Whatever the case, you’ve about reached the end of your rope.
You control your temper. You take a deep breath. And for the first time in a great long while, you consider your option of last resort – punishment.
So, what’s it to be?
Loss of TV privileges? A week without texting? A month without X-Box? Grounding?
Most of us are used to choosing between the lesser of two evils, but when it comes to punishment, it turns out that the greater the short-term pain (within reason, of course, and definitely not physical), the greater the long-term gain is likely to be. That’s because punishment is categorically different from reward. Rewards work best when the payoffs rise according to the difficulty of the task.
Think dolphin training for a moment.
A fast swim for a stadium audience is worth maybe a couple of fish. It’s not that difficult, after all, to do what you’re biologically designed to do. But when the dolphin leaps twenty feet into the air with spinning twirls, then back-flips into the tank, that effort might be worth a bucketful of snacks.
We humans respond similarly to the prospect of reward. Ask us to do our jobs – same old same – we ask only for our usual paycheck in return. But up the ante and ask us to put in overtime or take on an extra project? Well then, there better be a bonus in our short-term future.

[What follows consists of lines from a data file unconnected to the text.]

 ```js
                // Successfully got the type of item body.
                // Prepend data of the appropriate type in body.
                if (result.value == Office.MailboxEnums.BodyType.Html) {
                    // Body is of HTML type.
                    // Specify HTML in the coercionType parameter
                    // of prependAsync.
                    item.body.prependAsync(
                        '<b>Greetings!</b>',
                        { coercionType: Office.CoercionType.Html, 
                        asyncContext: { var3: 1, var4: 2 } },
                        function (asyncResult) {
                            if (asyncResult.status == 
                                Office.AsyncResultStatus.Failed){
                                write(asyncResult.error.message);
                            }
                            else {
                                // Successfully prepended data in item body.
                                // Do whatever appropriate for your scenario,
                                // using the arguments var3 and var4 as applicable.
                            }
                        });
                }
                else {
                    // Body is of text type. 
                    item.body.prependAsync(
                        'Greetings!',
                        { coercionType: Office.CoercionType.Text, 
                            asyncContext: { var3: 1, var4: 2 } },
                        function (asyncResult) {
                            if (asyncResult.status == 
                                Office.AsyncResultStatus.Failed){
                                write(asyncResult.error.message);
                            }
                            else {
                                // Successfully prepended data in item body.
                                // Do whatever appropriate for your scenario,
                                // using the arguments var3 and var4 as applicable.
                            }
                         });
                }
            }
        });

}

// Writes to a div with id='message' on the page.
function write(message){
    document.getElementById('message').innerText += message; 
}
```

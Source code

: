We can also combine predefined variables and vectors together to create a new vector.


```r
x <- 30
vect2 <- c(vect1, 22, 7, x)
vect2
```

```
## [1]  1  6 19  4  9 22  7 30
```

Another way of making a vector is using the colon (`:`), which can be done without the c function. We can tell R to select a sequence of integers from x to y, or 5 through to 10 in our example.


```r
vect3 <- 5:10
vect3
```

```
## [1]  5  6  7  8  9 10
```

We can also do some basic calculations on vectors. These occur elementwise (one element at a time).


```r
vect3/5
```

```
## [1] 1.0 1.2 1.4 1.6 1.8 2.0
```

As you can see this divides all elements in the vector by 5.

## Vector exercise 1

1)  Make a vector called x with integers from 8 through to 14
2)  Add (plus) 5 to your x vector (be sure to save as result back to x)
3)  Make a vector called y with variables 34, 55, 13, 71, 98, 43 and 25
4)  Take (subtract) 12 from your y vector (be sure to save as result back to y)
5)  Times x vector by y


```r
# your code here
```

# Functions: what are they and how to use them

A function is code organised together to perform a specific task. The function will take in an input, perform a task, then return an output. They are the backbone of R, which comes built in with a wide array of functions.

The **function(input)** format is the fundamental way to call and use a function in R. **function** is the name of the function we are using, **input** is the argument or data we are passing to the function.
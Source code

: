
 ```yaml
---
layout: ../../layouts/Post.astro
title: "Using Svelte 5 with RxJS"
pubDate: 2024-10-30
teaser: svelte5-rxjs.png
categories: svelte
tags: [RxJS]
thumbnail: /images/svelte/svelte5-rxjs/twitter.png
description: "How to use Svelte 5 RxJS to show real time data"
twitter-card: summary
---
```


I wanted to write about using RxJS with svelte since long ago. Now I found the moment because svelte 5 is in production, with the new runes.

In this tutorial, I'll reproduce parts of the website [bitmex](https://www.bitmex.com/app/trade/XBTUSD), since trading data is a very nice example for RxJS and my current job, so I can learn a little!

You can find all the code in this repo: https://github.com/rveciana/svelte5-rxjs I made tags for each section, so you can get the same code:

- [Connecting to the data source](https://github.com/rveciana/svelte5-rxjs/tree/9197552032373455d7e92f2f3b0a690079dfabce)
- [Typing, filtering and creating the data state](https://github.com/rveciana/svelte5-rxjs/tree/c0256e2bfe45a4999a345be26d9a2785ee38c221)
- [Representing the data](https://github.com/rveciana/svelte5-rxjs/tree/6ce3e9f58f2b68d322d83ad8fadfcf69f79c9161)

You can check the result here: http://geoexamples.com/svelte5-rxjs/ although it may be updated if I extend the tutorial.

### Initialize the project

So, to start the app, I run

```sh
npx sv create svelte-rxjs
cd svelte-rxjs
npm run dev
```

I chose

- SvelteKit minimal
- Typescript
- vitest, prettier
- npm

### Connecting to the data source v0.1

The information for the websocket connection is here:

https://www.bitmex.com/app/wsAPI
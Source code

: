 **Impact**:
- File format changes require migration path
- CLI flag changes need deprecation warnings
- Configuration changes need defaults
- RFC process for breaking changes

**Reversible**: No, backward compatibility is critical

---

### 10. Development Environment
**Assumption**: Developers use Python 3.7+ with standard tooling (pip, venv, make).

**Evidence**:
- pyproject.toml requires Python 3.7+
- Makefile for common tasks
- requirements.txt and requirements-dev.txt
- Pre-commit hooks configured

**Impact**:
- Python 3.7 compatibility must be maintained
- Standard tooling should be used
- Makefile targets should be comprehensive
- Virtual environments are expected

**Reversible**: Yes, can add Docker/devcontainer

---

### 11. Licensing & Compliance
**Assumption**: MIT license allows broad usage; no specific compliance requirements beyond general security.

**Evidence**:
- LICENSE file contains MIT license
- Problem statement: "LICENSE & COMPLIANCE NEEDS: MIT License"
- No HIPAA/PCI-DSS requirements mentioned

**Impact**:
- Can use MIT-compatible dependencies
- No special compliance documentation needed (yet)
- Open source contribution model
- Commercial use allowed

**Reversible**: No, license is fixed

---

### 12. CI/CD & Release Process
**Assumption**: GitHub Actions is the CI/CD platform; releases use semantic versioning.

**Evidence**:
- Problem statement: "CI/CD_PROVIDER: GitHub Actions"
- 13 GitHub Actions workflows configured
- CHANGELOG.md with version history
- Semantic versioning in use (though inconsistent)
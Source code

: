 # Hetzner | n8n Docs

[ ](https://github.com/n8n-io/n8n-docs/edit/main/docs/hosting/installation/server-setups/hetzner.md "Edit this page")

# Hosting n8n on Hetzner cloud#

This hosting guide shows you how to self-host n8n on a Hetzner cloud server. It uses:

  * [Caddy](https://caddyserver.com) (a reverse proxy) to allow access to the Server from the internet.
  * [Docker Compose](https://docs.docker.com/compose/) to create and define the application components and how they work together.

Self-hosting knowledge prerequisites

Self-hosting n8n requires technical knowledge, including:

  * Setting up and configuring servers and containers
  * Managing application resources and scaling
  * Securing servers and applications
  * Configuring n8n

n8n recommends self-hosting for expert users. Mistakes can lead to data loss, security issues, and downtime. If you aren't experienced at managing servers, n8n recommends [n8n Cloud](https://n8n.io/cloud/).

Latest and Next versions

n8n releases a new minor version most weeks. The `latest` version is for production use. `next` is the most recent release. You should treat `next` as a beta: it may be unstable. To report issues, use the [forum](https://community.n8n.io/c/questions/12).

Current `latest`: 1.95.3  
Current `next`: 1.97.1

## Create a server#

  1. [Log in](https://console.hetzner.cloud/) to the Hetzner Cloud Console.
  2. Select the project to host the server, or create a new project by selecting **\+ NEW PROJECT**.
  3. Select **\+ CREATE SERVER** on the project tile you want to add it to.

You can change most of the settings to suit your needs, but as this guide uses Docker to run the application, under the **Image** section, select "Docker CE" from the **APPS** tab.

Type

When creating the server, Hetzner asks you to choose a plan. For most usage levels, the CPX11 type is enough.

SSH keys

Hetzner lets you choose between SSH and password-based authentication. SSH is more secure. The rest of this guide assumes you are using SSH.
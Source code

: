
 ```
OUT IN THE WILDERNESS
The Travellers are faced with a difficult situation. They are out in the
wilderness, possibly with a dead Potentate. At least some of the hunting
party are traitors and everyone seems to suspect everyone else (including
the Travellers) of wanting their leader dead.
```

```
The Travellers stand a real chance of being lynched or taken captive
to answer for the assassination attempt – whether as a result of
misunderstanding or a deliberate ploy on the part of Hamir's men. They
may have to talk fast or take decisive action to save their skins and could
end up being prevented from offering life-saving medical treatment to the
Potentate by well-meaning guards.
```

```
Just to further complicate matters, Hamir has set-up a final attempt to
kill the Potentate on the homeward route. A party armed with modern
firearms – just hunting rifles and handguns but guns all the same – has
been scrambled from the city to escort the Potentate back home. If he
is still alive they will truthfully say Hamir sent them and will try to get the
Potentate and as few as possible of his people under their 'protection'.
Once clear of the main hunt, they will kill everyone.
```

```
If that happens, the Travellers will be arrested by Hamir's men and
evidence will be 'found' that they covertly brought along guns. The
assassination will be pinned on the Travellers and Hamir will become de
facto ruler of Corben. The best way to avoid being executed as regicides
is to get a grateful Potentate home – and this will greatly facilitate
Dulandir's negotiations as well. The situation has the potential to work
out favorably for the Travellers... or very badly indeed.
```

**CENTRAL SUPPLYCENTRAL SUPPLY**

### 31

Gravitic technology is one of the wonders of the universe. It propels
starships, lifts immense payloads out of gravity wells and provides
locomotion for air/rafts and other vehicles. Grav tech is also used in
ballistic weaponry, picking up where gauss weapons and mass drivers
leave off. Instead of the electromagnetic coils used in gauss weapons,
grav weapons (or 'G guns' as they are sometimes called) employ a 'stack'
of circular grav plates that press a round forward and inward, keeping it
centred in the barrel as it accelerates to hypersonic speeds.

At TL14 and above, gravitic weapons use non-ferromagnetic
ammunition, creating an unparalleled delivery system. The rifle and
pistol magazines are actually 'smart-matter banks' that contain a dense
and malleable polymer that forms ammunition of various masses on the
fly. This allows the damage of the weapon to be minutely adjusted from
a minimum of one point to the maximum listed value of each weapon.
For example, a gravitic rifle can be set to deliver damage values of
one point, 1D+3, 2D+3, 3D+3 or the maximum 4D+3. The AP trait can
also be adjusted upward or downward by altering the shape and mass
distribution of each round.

Punishment, though, works in reverse. Starting big allows for tapering later, and that’s a good thing for everyone involved since no one – neither punisher nor punished – wants to remain very long in an adversarial situation.
Think baby approaching hot stove.
Do you mutter a mild warning from across the room? Of course not. Without even thinking, you shout a loud, attention-getting “NO!” Even though the aim of our punishing loud voice is to promote safety and not fear, our emphatic response startles the baby into a disruption of its dangerous behavior.
Over time, a “No-no, baby, remember that’s hot” will do just as well. Through associative learning, the infant comes to recognize any phrase containing “no” as what behaviorists call a pre-aversive stimulus – the willing heeding of which will short-circuit the path to more overt forms of the punishing phrase.
When it comes to promoting long-term household harmony by means of short-term punishment, it’s important to remember what psychologists have long known – that perceptions of reward and punishment are often highly individualized notions existing along a continuum of possibilities.
An awareness of your child’s behavioral preferences (TV, texting, X-Box, etc.) can help determine the best course of action in deciding on an appropriate punishment. In the opening salvos of the punishment game, it’s best to pick a punishment your child is most likely to remember later and not want to have repeated. In the moment, such decisions are often painful for both parent and child alike. But in the long-haul, it will allow for a tapering off of punishing events rather than the far less desirable ramping up of them.
As long as care and consistency are applied in maintaining necessary boundaries, overt forms of punishment won’t have to remain in play for long. Your child will come to recognize your warnings for what they are – loving but serious reminders that control of situational outcomes remains largely in their own hands, and in their own behavioral choices. And isn’t that a large part of what growing up is all about?